■ Your goal ■
Transcribe, without any change, the line that includes "decisions rather than" and all the lines that come after it in the material below.

☆ ☆ ☆

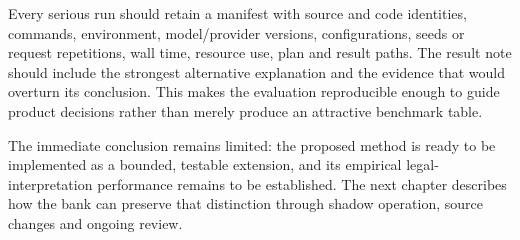Every serious run should retain a manifest with source and code identities,
commands, environment, model/provider versions, configurations, seeds or request
repetitions, wall time, resource use, plan and result paths. The result note should
include the strongest alternative explanation and the evidence that would overturn
its conclusion. This makes the evaluation reproducible enough to guide product
decisions rather than merely produce an attractive benchmark table.

The immediate conclusion remains limited: the proposed method is ready to be
implemented as a bounded, testable extension, and its empirical legal-interpretation
performance remains to be established. The next chapter describes how the bank
can preserve that distinction through shadow operation, source changes and
ongoing review.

☆ ☆ ☆

■ Exercise solution ■
decisions rather than merely produce an attractive benchmark table.

The immediate conclusion remains limited: the proposed method is ready to be
implemented as a bounded, testable extension, and its empirical legal-interpretation
performance remains to be established. The next chapter describes how the bank
can preserve that distinction through shadow operation, source changes and
ongoing review.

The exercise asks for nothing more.